Heureusement qu'il y eut des interventions d'Eric Domb (directeur de Paradisio et président de l’Union Wallonne des Entreprises) et d'Engelbert Petre (directeur de la Maison Culturelle d’Ath et administrateur-délégué de l’Agence Culturelle du Hainaut Occidental) pour apporter quelques réflexions de fond dans ce nouveau salon où l’on cause.
Eric Domb a affirmé que ce serait une « fumisterie » d’imaginer qu’un territoire sans autonomie économique et surtout fiscale puisse monter un projet de développement propre. Il a stigmatisé le saupoudrage sous-régional et le gaspillage des subsides d’Objectif 1 en Hainaut, constatant que les sites touristiques qui en ont bénéficié sont tous déficitaires et ne créent pas d’emploi, contrairement au but poursuivi. Sur le plan international, il a appelé de ses vœux un contre-pouvoir à la compétition mondiale qui amène de plus en plus d’entreprises à se déplacer.
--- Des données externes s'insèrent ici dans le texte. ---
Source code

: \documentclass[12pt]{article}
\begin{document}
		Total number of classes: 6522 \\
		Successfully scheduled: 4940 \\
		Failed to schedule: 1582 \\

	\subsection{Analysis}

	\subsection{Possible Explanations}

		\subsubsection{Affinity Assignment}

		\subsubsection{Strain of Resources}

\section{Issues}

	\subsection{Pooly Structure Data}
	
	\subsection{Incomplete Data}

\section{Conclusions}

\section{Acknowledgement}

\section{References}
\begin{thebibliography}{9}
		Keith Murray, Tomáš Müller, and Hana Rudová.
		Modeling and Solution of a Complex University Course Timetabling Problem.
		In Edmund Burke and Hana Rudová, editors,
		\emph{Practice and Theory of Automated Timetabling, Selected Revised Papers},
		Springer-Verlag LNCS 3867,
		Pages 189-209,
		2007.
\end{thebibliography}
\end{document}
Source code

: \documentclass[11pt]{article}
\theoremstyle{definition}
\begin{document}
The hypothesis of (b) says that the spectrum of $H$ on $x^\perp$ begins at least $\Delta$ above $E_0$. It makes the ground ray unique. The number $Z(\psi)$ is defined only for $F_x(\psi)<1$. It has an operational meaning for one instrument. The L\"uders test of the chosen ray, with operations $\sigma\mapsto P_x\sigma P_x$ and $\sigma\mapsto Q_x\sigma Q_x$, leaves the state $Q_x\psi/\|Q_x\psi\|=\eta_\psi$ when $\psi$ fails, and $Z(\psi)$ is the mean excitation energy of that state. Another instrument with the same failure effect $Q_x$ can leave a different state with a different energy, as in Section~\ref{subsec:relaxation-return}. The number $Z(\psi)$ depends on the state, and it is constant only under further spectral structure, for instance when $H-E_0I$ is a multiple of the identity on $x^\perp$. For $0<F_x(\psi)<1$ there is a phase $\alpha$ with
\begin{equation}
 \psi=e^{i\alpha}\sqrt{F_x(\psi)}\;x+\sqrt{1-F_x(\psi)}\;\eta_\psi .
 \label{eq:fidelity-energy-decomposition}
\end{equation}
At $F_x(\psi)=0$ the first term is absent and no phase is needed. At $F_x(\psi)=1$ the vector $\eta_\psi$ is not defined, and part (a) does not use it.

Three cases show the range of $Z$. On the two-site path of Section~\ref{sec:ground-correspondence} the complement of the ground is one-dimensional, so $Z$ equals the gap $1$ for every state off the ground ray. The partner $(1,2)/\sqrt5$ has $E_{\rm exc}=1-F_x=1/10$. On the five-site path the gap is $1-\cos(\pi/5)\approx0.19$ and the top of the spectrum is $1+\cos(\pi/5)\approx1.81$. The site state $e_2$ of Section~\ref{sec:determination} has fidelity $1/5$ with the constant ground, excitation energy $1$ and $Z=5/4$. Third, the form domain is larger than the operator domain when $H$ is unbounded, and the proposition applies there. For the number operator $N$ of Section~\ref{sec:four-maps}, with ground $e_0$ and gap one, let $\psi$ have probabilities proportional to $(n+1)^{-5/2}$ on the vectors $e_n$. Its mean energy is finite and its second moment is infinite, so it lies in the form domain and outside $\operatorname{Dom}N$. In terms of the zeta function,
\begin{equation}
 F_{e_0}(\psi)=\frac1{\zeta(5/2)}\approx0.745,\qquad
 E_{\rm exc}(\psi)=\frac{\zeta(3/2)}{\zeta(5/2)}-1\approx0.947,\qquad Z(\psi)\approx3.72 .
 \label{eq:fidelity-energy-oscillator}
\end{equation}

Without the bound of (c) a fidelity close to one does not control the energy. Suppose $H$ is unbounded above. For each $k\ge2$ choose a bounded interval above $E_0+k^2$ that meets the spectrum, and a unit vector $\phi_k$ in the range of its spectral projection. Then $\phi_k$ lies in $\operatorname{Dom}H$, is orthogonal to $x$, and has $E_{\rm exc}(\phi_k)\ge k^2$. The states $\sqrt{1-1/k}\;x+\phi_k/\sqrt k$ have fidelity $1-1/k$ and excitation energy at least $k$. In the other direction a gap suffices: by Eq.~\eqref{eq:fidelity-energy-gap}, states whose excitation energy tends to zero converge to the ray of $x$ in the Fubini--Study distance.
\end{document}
Engelbert Petre a rappelé combien la culture peut apporter du sens aux projets et à une région, tout en constatant la difficulté de la Communauté française à mener des politiques liées à un territoire. Il a appelé à la lutte contre le courant dominant d’une politique de consommation culturelle et a réaffirmé l’importance d’une réelle politique d’éducation permanente avec les populations les plus défavorisées.
De nombreux invités ont fait des efforts visibles pour dire "Wallonie picarde" plutôt que "Hainaut Occidental". Heureusement, car c’était apparemment là un des objectifs de ce forum : imposer le nouveau nom choisi par nos « pilotes ». Il y eut aussi ceux qui continuent à parler de Hainaut Occidental, comme s’ils restaient sourds à l’appel du modernisme !
Il fut beaucoup question de recherche de consensus. Un consensus qui semble peu se différencier de la pensée unique : on ne sort quasiment pas du modèle capitaliste de développement, avec des entreprises classiques, un appel aux investisseurs (parmi lesquels Pétrofina fut cité par Philippe Mettens, patron de la politique scientifique) et le développement des zonings. Tout cela vous faisait comme un bain de jouvence : on se serait cru dans les années ’60.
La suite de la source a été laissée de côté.